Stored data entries
↓
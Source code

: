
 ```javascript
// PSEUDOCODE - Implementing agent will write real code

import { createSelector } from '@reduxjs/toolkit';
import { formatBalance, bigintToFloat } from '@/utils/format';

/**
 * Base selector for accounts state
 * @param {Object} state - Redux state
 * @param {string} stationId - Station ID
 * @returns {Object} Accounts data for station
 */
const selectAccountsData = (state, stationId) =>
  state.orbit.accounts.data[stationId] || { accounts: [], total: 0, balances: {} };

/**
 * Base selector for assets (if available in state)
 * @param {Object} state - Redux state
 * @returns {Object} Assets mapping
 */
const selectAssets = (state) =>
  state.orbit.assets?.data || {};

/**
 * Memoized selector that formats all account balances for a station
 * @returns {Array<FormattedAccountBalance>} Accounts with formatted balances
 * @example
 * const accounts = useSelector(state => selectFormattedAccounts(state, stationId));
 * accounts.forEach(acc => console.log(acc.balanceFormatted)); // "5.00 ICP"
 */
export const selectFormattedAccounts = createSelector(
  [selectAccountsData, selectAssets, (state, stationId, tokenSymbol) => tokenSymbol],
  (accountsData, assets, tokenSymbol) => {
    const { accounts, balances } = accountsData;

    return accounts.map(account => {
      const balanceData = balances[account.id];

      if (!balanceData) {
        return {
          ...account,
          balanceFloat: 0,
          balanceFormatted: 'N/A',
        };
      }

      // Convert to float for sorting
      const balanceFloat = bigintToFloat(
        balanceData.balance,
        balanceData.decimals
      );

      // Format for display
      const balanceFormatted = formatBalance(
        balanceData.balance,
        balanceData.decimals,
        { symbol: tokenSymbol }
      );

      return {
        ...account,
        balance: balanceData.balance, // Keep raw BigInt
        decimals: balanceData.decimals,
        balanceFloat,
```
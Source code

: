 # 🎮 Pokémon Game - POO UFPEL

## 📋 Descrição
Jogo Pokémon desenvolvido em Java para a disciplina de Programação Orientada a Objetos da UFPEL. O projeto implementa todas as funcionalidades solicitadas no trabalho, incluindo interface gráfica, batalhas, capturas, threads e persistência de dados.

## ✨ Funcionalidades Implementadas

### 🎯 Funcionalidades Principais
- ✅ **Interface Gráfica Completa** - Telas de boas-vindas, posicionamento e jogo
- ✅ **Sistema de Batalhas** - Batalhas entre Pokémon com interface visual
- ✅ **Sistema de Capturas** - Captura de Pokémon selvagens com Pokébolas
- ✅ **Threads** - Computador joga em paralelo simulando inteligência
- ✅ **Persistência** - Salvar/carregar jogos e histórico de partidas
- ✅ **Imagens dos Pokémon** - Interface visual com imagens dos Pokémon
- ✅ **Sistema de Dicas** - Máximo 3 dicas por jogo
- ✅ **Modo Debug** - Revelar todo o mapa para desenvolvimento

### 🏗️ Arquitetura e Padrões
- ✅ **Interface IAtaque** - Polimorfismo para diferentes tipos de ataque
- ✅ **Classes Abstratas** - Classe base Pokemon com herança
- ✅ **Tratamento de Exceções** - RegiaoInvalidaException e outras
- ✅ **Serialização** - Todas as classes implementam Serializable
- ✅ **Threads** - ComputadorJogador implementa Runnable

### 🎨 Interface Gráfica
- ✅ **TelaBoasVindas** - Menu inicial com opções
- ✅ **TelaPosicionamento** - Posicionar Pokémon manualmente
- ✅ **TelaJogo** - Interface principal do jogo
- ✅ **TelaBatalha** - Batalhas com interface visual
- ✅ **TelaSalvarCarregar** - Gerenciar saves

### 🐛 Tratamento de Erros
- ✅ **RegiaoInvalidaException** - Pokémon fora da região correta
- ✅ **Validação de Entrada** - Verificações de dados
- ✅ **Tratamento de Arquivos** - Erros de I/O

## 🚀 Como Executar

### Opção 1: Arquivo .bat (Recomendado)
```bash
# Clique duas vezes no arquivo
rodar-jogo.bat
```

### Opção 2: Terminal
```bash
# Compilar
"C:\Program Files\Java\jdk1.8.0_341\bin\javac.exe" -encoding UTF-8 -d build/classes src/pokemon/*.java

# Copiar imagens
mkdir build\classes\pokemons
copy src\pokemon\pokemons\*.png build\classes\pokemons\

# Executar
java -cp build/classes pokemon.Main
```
↑
Count every line above that holds the string "selectFormattedAccounts" and give the total, nothing more.

2